LeetCode Online Assessments are the primary filter for top tech roles. They typically have 1 to 3 problems in 60 to 90 minutes spanning easy, medium, and hard difficulty. Build a 2 to 3 month plan, master 6 core patterns (two pointer, sliding window, hash map, BFS or DFS, binary search, dynamic programming), and run timed mocks. For Amazon focus on arrays, for Google on diverse problems, for Meta on trees and graphs, for Microsoft on strings and arrays.

The LeetCode Online Assessment has become the primary filtering mechanism for coding interviews at major tech companies. Getting past this stage is crucial—fail here, and you might never speak to a human recruiter. This guide covers everything you need to know about succeeding at LeetCode OAs.

Understanding the LeetCode OA Landscape

What is a LeetCode OA?

LeetCode OAs are online assessments powered by LeetCode's platform that companies use to evaluate coding ability at scale. Companies embed these assessments into their hiring pipelines as initial filtering rounds.

Key characteristics:

  • 1-3 problems typically
  • 60-90 minute time limit
  • Auto-graded with test case validation
  • Pass/fail or score-based progression
  • Usually proctored or monitored for integrity

Which Companies Use LeetCode OA?

Top companies using LeetCode OA:

  • Amazon
  • Microsoft
  • Google
  • Meta
  • Apple
  • Uber
  • Airbnb
  • Stripe
  • Twilio
  • DoorDash
  • Many others

Growth trajectory: More companies adopt it annually, making OA success increasingly critical to career advancement.

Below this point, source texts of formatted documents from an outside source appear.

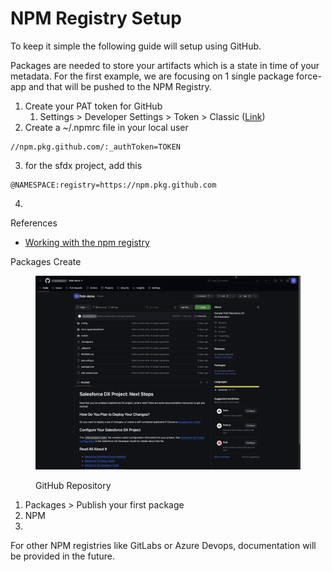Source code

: # NPM Registry Setup

To keep it simple the following guide will setup using GitHub.

Packages are needed to store your artifacts which is a state in time of your metadata.  For the first example, we are focusing on 1 single package force-app and that will be pushed to the NPM Registry.

1. Create your PAT token for GitHub
   1. Settings > Developer Settings > Token > Classic ([Link](https://docs.github.com/en/authentication/keeping-your-account-and-data-secure/managing-your-personal-access-tokens#creating-a-fine-grained-personal-access-token))
2. Create a \~/.npmrc file in your local user

```
//npm.pkg.github.com/:_authToken=TOKEN
```

3. for the sfdx project, add this

```
@NAMESPACE:registry=https://npm.pkg.github.com
```

4.

References

* [Working with the npm registry](https://docs.github.com/en/packages/working-with-a-github-packages-registry/working-with-the-npm-registry)



Packages Create

<figure><img src="../.gitbook/assets/image (1) (1) (1).png" alt=""><figcaption><p>GitHub Repository</p></figcaption></figure>

1. Packages > Publish your first package
2. NPM
3.

For other NPM registries like GitLabs or Azure Devops, documentation will be provided in the future.

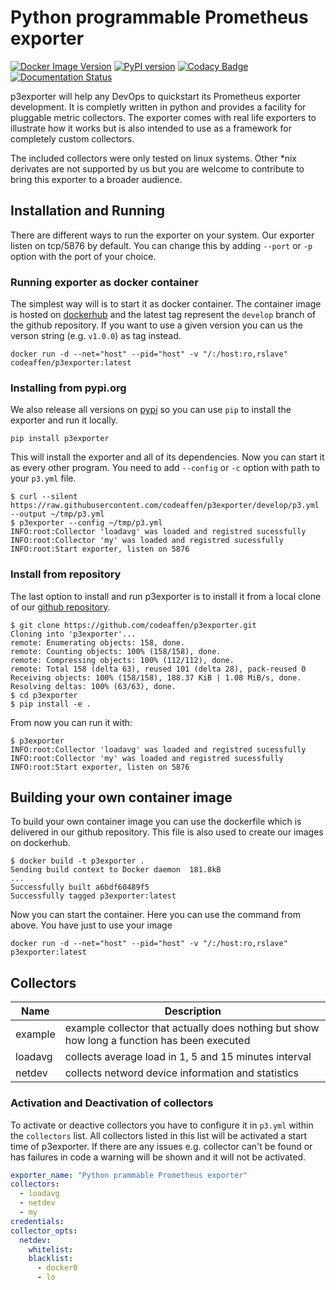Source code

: # Python programmable Prometheus exporter

[![Docker Image Version](https://img.shields.io/docker/v/codeaffen/p3exporter?label=dockerhub&logo=dockerhub&sort=semver)](https://hub.docker.com/r/codeaffen/p3exporter)
[![PyPI version](https://badge.fury.io/py/p3exporter.svg)](https://badge.fury.io/py/p3exporter)
[![Codacy Badge](https://app.codacy.com/project/badge/Grade/0c608f1a8a18412ba2031853b8963be7)](https://www.codacy.com/gh/codeaffen/p3exporter/dashboard?utm_source=github.com&amp;utm_medium=referral&amp;utm_content=codeaffen/p3exporter&amp;utm_campaign=Badge_Grade)
[![Documentation Status](https://readthedocs.org/projects/p3exporter/badge/?version=develop)](https://p3exporter.readthedocs.io/en/latest/?badge=latest)

p3exporter will help any DevOps to quickstart its Prometheus exporter development. It is completly written in python and provides a facility for pluggable metric collectors.
The exporter comes with real life exporters to illustrate how it works but is also intended to use as a framework for completely custom collectors.

The included collectors were only tested on linux systems. Other \*nix derivates are not supported by us but you are welcome to contribute to bring this exporter to a broader audience.

## Installation and Running

There are different ways to run the exporter on your system. Our exporter listen on tcp/5876 by default. You can change this by adding `--port` or `-p` option with the port of your choice.

### Running exporter as docker container

The simplest way will is to start it as docker container.
The container image is hosted on [dockerhub](https://hub.docker.com/r/codeaffen/p3exporter) and the latest tag represent the `develop` branch of the github repository.
If you want to use a given version you can us the verson string (e.g. `v1.0.0`) as tag instead.

```text
docker run -d --net="host" --pid="host" -v "/:/host:ro,rslave" codeaffen/p3exporter:latest
```

### Installing from pypi.org

We also release all versions on [pypi](https://pypi.org/project/p3exporter/) so you can use `pip` to install the exporter and run it locally.

```text
pip install p3exporter
```

This will install the exporter and all of its dependencies. Now you can start it as every other program. You need to add `--config` or `-c` option with path to your `p3.yml` file.

```text
$ curl --silent https://raw.githubusercontent.com/codeaffen/p3exporter/develop/p3.yml --output ~/tmp/p3.yml
$ p3exporter --config ~/tmp/p3.yml
INFO:root:Collector 'loadavg' was loaded and registred sucessfully
INFO:root:Collector 'my' was loaded and registred sucessfully
INFO:root:Start exporter, listen on 5876
```

### Install from repository

The last option to install and run p3exporter is to install it from a local clone of our [github repository](https://github.com/codeaffen/p3exporter).

```text
$ git clone https://github.com/codeaffen/p3exporter.git
Cloning into 'p3exporter'...
remote: Enumerating objects: 158, done.
remote: Counting objects: 100% (158/158), done.
remote: Compressing objects: 100% (112/112), done.
remote: Total 158 (delta 63), reused 101 (delta 28), pack-reused 0
Receiving objects: 100% (158/158), 188.37 KiB | 1.08 MiB/s, done.
Resolving deltas: 100% (63/63), done.
$ cd p3exporter
$ pip install -e .
```

From now you can run it with:

```text
$ p3exporter
INFO:root:Collector 'loadavg' was loaded and registred sucessfully
INFO:root:Collector 'my' was loaded and registred sucessfully
INFO:root:Start exporter, listen on 5876
```

## Building your own container image

To build your own container image you can use the dockerfile which is delivered in our github repository.
This file is also used to create our images on dockerhub.

```text
$ docker build -t p3exporter .
Sending build context to Docker daemon  181.8kB
...
Successfully built a6bdf60489f5
Successfully tagged p3exporter:latest
```

Now you can start the container. Here you can use the command from above. You have just to use your image

```text
docker run -d --net="host" --pid="host" -v "/:/host:ro,rslave" p3exporter:latest
```

## Collectors

Name | Description
---- | -----------
example | example collector that actually does nothing but show how long a function has been executed
loadavg | collects average load in 1, 5 and 15 minutes interval
netdev | collects netword device information and statistics

### Activation and Deactivation of collectors

To activate or deactive collectors you have to configure it in `p3.yml` within the `collectors` list. All collectors listed in this list will be activated a start time of p3exporter. If there are any issues e.g. collector can't be found or has failures in code a warning will be shown and it will not be activated.

```yaml
exporter_name: "Python prammable Prometheus exporter"
collectors:
  - loadavg
  - netdev
  - my
credentials:
collector_opts:
  netdev:
    whitelist:
    blacklist:
      - docker0
      - lo
```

Understanding OA Difficulty Levels

LeetCode OAs are calibrated differently than public LeetCode problems. Understanding the level structure is crucial:

Easy OA Problems (40-50% of assessments)

Characteristics:

  • Array/string manipulation
  • Hash tables
  • Simple sorting
  • Direct problem solving without complex data structures

Example patterns:

  • Two-sum variants
  • Valid parentheses variants
  • Merge sorted arrays
  • Basic string operations

Time allocation: 10-15 minutes maximum

Success expectation: 100% should solve these correctly

Medium OA Problems (30-40% of assessments)

Characteristics:

  • Require specific algorithm knowledge
  • Usually involve one data structure or pattern
  • May require optimization insight
  • Similar to LeetCode medium difficulty

Example patterns:

  • LRU Cache implementation
  • Number of islands
  • Top K frequent elements
  • Longest substring without repeating characters

Time allocation: 20-35 minutes

Success expectation: 80%+ should solve these

Hard OA Problems (10-20% of assessments)

Characteristics:

  • Require advanced algorithm knowledge
  • Multiple steps in solution
  • Often ask for optimization beyond naive approach
  • Harder than typical LeetCode problems

Example patterns:

  • Complex DP problems
  • Graph algorithms with twists
  • Optimization problems with constraints
  • Problems requiring multiple passes

Time allocation: 30-45 minutes

Success expectation: 40-50% of candidates should solve these

The OA Preparation Timeline

2-3 Months Before OA (If You Have Time)

Focus: Build foundational knowledge

Activities:

  • Solve 200+ LeetCode problems across all categories
  • Learn common patterns: two-pointer, sliding window, prefix sum
  • Master basic data structures
  • Study algorithms: sorting, searching, BFS/DFS

Recommended daily practice:

  • 1-2 hours per day
  • Focus on understanding, not just solving
  • Study solutions after solving

4-6 Weeks Before OA

Focus: Build speed and pattern recognition

Activities:

  • Solve 30-50 medium problems from different categories
  • Time yourself (solve in 20 minutes max)
  • Review solutions you took too long on
  • Identify weak areas and focus on them

Recommended schedule:

  • 5-6 days per week
  • 1.5-2 hours per day
  • Mix of easy and medium problems

2-3 Weeks Before OA

Focus: Peak preparation

Activities:

  • Solve 20-30 medium and hard problems
  • Take timed mock OAs (60-90 minutes)
  • Review all solutions
  • Address gaps identified in mocks

Recommended schedule:

  • 2-3 mock OAs
  • 1-2 hours daily focused review
  • Study strong solution patterns

1 Week Before OA

Focus: Mental preparation and pattern review

Activities:

  • 1-2 final mock OAs
  • Review your "pattern playbook"
  • Light practice on weak areas
  • Rest and mental preparation

Avoid:

  • Learning new concepts at this point
  • Overthinking or stress-inducing practice
  • Unusual timing (practice when you'll take the actual OA)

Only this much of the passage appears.